**TASK DETAILS:** When "unavailable" occurs in a line of the material, copy that line.

(Beginning of GIVEN ENTRIES)

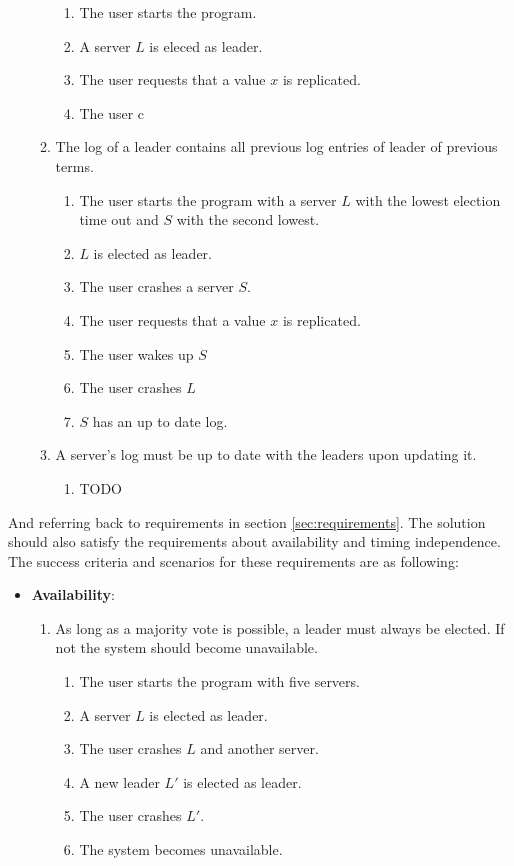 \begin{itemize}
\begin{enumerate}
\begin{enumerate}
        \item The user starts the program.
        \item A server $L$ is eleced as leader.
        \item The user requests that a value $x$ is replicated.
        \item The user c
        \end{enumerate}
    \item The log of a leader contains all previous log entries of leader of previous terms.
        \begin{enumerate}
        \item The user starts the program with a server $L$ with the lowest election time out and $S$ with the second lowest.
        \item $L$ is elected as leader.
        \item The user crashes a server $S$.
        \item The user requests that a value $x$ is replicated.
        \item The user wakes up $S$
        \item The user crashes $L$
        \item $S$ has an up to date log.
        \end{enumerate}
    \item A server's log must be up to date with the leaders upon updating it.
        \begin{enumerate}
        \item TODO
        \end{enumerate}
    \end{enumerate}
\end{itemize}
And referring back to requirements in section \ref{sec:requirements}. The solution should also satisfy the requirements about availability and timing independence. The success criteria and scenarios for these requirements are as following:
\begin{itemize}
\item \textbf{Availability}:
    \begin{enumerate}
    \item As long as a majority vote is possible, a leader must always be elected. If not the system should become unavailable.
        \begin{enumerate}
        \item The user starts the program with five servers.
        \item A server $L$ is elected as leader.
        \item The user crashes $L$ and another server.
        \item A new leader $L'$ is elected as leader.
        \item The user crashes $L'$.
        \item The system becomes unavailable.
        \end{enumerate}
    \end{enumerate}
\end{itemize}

(End of GIVEN ENTRIES)
(Beginning of GIVEN ENTRIES)

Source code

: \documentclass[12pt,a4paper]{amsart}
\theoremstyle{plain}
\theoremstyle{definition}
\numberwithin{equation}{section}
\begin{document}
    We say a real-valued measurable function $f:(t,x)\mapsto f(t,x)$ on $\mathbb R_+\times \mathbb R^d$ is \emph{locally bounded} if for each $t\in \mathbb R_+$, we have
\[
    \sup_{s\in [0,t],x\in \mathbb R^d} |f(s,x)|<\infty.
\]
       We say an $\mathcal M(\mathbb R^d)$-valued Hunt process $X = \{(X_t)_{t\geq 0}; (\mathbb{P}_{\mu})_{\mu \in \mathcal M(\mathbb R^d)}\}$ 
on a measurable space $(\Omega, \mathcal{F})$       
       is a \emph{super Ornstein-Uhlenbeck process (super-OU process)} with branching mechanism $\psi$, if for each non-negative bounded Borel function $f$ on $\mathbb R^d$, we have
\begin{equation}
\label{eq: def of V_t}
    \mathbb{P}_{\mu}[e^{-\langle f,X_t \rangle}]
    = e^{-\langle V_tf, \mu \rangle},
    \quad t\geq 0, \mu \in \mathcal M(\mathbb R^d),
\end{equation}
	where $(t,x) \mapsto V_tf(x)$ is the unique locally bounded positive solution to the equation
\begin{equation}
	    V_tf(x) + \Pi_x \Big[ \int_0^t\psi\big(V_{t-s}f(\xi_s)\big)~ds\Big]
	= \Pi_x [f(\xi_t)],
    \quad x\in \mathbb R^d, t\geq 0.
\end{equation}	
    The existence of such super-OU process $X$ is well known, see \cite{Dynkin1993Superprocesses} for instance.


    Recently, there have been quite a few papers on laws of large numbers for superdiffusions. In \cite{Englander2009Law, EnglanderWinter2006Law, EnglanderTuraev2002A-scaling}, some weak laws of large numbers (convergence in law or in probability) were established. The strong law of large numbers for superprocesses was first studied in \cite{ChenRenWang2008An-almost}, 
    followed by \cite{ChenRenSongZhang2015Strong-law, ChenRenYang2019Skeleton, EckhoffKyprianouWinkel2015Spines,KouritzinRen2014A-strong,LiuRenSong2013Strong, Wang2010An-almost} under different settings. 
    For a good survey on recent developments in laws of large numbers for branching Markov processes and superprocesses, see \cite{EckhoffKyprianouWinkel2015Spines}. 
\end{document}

(End of GIVEN ENTRIES)

**YOUR SOLUTION:**
    \item As long as a majority vote is possible, a leader must always be elected. If not the system should become unavailable.
        \item The system becomes unavailable.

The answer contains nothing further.